Collected data:

..............................

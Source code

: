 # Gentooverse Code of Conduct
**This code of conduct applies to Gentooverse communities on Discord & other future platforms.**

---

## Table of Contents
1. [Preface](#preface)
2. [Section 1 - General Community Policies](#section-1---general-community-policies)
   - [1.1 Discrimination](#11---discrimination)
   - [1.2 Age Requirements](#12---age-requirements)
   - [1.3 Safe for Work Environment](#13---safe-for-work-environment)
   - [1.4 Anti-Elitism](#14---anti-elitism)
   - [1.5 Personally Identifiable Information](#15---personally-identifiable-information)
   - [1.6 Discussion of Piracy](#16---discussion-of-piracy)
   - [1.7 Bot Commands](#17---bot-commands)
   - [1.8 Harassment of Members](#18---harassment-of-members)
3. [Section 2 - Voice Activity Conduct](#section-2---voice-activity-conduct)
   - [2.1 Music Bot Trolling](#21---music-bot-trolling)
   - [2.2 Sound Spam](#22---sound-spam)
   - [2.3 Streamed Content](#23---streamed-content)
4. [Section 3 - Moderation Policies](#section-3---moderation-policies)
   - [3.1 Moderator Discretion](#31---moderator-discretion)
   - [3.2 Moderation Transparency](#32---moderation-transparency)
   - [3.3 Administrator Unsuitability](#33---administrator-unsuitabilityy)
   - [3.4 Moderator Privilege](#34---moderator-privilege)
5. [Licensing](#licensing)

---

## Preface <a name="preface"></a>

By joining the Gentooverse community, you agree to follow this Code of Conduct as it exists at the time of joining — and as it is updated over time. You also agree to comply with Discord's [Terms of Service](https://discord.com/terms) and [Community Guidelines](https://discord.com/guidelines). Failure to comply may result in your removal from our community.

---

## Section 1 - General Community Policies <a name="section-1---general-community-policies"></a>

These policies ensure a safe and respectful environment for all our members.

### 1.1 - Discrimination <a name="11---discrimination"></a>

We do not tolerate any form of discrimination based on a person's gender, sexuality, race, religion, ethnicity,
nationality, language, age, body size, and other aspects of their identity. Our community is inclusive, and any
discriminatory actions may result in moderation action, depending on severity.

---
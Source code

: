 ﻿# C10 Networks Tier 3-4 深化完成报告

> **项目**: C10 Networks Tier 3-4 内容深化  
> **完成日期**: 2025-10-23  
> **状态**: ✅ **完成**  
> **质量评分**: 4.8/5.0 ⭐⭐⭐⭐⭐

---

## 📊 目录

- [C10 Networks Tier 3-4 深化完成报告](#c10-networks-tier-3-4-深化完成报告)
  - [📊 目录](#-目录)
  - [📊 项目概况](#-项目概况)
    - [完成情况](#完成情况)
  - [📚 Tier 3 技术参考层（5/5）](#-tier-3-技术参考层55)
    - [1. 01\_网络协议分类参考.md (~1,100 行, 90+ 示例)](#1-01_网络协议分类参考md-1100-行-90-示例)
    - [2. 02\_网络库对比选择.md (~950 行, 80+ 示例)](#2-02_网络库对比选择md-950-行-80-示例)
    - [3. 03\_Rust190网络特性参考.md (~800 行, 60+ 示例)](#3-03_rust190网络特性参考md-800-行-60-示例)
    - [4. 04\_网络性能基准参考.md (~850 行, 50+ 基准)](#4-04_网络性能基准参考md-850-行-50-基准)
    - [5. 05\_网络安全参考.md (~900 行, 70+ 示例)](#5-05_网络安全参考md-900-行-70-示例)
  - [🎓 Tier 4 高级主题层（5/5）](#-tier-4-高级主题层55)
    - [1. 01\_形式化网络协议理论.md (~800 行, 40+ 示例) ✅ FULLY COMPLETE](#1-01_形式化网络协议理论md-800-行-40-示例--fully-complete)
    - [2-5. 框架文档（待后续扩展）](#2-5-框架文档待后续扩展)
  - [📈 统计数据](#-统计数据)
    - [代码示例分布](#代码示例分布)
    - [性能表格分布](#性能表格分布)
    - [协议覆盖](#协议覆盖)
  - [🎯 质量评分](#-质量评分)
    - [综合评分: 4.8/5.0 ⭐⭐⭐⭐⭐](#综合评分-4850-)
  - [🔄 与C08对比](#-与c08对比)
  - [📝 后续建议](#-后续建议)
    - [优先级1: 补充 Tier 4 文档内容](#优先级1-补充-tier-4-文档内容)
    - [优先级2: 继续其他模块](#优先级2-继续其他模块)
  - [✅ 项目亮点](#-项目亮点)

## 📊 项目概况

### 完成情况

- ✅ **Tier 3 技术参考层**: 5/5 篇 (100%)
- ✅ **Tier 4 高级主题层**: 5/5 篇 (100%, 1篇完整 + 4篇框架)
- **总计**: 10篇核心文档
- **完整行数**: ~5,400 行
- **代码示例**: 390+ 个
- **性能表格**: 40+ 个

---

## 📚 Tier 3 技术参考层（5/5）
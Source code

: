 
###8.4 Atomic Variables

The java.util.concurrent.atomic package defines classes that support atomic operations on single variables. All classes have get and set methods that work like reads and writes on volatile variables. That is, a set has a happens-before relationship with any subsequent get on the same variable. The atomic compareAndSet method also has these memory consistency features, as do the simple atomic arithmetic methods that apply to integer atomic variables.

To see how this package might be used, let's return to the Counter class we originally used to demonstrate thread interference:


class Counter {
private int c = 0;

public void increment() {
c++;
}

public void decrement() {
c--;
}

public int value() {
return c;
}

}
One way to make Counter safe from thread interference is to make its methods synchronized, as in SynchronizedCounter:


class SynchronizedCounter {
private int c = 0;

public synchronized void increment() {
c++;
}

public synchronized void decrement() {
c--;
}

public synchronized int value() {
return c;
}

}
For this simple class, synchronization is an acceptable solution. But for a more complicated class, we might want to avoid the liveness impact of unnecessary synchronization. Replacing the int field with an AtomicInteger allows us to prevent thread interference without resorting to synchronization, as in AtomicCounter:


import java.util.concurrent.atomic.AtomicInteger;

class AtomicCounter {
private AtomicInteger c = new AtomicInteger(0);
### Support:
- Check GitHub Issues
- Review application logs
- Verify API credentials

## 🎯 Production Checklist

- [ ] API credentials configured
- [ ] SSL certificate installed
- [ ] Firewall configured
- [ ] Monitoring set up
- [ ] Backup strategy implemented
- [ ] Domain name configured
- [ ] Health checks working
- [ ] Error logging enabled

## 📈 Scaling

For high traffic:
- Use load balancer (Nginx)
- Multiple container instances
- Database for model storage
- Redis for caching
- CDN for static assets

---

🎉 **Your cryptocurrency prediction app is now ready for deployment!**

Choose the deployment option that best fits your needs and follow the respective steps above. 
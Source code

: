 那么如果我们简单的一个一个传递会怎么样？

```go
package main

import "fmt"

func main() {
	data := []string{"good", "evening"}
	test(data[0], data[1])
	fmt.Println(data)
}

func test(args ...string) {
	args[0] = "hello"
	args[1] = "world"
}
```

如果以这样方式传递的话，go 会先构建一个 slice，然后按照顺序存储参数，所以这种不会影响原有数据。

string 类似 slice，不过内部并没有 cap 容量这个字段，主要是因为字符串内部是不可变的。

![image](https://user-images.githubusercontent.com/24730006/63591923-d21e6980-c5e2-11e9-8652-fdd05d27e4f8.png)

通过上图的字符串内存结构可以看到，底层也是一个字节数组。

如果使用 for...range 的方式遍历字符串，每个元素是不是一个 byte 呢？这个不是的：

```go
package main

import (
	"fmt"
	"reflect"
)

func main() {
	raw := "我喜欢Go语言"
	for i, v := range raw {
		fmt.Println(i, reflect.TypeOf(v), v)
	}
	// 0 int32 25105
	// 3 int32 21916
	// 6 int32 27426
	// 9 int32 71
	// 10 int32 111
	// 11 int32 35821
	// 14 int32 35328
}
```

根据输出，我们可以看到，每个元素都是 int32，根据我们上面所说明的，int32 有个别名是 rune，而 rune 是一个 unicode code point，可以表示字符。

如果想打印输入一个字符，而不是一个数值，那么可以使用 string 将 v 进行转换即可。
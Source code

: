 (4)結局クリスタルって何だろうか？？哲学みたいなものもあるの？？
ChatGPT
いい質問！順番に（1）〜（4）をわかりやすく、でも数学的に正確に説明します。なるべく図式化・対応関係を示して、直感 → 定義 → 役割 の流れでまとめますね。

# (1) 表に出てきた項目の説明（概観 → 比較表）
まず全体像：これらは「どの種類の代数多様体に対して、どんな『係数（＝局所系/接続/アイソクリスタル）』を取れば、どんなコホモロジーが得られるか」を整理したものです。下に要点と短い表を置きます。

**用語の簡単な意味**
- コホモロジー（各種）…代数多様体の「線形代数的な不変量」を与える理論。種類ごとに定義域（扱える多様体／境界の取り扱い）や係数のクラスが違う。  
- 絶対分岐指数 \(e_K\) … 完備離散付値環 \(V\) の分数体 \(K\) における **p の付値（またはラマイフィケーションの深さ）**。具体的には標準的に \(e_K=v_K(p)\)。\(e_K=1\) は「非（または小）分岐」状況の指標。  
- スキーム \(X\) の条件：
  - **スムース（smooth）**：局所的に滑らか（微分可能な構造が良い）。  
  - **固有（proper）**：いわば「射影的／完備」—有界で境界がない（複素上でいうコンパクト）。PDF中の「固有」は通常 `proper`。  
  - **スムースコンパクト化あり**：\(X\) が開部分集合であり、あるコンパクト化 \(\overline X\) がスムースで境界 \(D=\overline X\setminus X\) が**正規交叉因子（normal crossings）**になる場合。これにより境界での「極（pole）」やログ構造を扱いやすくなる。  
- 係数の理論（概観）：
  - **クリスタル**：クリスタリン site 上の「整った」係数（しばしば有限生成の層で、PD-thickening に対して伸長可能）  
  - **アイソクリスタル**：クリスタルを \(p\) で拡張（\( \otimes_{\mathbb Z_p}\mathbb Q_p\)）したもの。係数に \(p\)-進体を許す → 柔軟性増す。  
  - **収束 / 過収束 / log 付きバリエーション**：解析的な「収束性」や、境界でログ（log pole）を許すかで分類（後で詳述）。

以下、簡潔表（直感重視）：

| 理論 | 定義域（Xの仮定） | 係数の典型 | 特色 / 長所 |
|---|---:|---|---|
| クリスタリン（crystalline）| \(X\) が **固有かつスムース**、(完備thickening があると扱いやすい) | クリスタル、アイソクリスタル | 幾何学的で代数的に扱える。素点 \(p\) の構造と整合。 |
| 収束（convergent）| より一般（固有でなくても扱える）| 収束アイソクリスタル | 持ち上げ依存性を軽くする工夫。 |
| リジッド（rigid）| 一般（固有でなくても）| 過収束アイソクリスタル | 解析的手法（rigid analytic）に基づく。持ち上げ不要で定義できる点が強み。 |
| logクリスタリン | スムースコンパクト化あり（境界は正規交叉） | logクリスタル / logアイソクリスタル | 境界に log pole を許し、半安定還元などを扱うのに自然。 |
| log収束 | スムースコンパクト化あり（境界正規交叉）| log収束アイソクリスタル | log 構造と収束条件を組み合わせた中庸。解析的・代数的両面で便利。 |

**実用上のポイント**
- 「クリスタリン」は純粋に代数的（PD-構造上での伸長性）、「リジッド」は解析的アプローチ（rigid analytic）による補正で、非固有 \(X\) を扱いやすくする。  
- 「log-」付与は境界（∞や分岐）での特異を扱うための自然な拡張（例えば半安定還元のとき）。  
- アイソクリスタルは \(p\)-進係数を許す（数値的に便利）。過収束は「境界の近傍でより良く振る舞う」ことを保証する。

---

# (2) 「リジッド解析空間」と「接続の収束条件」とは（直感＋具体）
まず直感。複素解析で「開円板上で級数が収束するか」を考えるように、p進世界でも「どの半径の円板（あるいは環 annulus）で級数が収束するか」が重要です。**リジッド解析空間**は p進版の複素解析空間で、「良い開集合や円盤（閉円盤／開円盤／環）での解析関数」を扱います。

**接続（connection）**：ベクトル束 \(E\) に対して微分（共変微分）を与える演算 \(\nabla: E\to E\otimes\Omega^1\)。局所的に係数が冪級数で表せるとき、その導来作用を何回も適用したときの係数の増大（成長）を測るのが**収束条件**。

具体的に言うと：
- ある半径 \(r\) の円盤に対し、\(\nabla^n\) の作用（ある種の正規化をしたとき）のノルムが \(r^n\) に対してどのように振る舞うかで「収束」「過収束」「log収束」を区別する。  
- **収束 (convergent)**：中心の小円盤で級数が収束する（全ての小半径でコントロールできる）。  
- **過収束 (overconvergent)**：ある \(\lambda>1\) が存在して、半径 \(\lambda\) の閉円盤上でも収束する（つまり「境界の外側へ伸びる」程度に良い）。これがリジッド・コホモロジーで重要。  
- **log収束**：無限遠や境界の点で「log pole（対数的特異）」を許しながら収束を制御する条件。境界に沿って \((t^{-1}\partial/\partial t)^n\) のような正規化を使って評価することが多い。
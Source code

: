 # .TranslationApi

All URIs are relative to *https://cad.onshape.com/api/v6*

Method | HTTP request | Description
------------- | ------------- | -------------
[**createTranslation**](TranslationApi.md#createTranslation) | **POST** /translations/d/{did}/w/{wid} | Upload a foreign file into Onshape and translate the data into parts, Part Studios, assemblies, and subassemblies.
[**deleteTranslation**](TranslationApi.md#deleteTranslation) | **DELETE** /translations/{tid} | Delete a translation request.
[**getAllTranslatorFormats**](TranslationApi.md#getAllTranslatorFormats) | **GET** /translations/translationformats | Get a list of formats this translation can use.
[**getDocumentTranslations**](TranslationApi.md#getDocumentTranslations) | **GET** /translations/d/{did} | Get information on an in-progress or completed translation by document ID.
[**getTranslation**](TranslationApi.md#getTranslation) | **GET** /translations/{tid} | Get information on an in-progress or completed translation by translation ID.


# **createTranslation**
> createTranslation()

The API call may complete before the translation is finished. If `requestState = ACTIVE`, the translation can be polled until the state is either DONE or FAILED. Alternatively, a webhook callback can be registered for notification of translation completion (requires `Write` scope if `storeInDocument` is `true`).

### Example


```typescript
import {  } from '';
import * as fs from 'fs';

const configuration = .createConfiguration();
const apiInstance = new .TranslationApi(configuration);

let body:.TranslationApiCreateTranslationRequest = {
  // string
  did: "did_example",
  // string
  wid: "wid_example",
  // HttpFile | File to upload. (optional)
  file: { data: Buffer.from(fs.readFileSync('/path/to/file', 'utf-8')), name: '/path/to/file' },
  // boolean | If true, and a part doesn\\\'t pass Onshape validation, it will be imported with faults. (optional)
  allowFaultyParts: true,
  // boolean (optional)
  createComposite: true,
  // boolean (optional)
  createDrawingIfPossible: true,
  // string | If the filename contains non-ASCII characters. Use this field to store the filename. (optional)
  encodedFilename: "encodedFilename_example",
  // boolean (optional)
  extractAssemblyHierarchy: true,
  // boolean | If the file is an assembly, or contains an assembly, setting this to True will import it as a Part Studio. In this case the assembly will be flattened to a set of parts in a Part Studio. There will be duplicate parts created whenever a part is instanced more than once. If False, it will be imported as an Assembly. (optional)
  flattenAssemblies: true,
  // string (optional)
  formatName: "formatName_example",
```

..............................

§ **Action item**
Extract exactly the leading lines of the data, stopping at and including the line with "## Preface <a".

§ **Exercise result**
Source code

: # Gentooverse Code of Conduct
**This code of conduct applies to Gentooverse communities on Discord & other future platforms.**

---

## Table of Contents
1. [Preface](#preface)
2. [Section 1 - General Community Policies](#section-1---general-community-policies)
   - [1.1 Discrimination](#11---discrimination)
   - [1.2 Age Requirements](#12---age-requirements)
   - [1.3 Safe for Work Environment](#13---safe-for-work-environment)
   - [1.4 Anti-Elitism](#14---anti-elitism)
   - [1.5 Personally Identifiable Information](#15---personally-identifiable-information)
   - [1.6 Discussion of Piracy](#16---discussion-of-piracy)
   - [1.7 Bot Commands](#17---bot-commands)
   - [1.8 Harassment of Members](#18---harassment-of-members)
3. [Section 2 - Voice Activity Conduct](#section-2---voice-activity-conduct)
   - [2.1 Music Bot Trolling](#21---music-bot-trolling)
   - [2.2 Sound Spam](#22---sound-spam)
   - [2.3 Streamed Content](#23---streamed-content)
4. [Section 3 - Moderation Policies](#section-3---moderation-policies)
   - [3.1 Moderator Discretion](#31---moderator-discretion)
   - [3.2 Moderation Transparency](#32---moderation-transparency)
   - [3.3 Administrator Unsuitability](#33---administrator-unsuitabilityy)
   - [3.4 Moderator Privilege](#34---moderator-privilege)
5. [Licensing](#licensing)

---

## Preface <a name="preface"></a>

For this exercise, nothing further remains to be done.